▸ **Work instruction**
The following data has a line with "6.1 Market Data Sources" and a line with "Let me draft". Write out exactly those lines and all the lines between them.

════════════════════

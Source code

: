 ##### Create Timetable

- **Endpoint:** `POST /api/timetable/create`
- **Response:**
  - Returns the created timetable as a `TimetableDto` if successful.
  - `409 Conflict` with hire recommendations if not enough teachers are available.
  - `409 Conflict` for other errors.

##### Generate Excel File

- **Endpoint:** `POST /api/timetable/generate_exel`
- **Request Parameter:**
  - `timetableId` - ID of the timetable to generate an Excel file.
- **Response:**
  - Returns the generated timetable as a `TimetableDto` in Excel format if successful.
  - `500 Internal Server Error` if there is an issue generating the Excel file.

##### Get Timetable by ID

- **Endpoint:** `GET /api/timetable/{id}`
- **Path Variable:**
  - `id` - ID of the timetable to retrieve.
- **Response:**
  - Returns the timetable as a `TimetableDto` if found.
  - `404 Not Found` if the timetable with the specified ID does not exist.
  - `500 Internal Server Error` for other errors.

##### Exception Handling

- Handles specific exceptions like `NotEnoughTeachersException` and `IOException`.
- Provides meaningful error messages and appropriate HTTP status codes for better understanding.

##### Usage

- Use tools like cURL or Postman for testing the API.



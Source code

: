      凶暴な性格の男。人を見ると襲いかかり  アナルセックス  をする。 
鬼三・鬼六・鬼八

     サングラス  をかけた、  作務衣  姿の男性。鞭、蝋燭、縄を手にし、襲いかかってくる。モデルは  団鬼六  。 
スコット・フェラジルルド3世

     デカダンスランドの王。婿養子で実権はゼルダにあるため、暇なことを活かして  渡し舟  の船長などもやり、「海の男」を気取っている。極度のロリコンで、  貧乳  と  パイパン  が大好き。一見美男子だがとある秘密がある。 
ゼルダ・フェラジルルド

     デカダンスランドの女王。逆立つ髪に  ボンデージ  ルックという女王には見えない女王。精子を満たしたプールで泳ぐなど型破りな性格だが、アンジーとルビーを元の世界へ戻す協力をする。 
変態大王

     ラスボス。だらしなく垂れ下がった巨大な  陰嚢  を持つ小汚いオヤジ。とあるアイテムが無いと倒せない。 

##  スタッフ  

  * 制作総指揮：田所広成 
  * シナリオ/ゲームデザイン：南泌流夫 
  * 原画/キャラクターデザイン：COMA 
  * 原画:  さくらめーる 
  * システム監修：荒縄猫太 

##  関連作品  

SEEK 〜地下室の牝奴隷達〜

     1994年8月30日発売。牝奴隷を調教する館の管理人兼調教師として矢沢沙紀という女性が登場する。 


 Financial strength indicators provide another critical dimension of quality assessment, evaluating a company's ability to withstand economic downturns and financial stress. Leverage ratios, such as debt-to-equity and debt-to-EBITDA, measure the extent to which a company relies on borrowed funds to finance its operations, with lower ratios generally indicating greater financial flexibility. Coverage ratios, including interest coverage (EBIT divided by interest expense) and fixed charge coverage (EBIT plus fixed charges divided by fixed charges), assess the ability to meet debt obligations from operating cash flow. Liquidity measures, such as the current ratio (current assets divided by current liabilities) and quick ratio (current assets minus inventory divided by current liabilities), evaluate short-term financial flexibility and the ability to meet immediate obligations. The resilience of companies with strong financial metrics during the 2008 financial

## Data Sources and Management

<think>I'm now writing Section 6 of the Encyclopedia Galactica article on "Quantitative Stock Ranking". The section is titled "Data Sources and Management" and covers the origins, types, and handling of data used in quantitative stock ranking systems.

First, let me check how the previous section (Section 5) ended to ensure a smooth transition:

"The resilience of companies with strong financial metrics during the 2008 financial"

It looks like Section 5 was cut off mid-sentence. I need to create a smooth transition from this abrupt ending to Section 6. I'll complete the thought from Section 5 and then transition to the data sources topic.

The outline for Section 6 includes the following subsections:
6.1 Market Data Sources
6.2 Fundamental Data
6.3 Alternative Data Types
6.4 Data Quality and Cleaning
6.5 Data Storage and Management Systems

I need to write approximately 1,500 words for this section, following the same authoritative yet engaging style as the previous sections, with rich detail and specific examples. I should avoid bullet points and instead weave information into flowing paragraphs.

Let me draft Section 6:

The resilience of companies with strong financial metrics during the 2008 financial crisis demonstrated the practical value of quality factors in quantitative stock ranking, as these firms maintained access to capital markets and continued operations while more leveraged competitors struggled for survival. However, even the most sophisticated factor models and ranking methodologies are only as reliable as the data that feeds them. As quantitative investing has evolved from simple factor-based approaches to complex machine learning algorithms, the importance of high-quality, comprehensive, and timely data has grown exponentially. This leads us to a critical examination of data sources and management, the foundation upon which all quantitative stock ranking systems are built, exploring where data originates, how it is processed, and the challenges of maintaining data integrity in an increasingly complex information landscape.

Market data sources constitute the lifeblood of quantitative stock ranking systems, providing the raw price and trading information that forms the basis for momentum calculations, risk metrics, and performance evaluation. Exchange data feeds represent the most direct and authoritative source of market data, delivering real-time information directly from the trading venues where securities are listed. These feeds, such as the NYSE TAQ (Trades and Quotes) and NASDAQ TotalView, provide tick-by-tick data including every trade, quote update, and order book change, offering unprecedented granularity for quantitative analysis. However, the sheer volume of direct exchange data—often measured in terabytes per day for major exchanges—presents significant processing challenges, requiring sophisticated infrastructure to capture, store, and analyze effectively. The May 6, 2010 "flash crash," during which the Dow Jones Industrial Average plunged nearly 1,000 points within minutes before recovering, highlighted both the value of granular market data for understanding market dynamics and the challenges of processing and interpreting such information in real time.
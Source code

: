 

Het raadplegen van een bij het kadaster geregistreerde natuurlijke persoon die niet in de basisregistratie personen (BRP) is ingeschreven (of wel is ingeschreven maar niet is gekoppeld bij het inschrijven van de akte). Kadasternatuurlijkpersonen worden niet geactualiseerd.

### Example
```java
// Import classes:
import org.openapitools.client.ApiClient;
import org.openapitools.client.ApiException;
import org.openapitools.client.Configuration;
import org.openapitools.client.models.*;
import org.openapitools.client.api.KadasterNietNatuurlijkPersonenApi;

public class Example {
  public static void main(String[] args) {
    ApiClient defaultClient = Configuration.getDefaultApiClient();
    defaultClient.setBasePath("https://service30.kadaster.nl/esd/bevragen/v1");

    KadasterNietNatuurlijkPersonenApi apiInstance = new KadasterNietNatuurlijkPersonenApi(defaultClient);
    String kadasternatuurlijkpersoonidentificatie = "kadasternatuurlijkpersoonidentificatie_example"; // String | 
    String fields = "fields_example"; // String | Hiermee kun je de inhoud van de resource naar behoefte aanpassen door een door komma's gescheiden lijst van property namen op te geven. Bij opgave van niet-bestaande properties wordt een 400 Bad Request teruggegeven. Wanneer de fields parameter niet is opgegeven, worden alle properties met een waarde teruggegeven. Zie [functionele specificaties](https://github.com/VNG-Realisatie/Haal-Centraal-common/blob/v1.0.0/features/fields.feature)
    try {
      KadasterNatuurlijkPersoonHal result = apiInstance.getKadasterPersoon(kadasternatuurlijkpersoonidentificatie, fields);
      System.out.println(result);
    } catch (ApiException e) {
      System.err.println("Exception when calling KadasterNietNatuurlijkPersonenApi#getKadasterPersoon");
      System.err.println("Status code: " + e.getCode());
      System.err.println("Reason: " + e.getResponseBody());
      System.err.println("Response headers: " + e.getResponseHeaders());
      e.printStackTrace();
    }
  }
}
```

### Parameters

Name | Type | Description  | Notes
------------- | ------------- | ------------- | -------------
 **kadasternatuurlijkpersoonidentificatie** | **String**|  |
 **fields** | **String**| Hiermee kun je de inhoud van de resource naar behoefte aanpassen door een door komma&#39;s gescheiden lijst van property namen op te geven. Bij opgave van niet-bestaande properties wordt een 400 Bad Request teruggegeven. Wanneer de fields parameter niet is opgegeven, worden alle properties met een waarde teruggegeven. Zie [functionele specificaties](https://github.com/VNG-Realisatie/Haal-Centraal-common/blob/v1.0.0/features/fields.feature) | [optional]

════════════════════

▸ **Answer for this exercise**
6.1 Market Data Sources
6.2 Fundamental Data
6.3 Alternative Data Types
6.4 Data Quality and Cleaning
6.5 Data Storage and Management Systems

I need to write approximately 1,500 words for this section, following the same authoritative yet engaging style as the previous sections, with rich detail and specific examples. I should avoid bullet points and instead weave information into flowing paragraphs.

Let me draft Section 6:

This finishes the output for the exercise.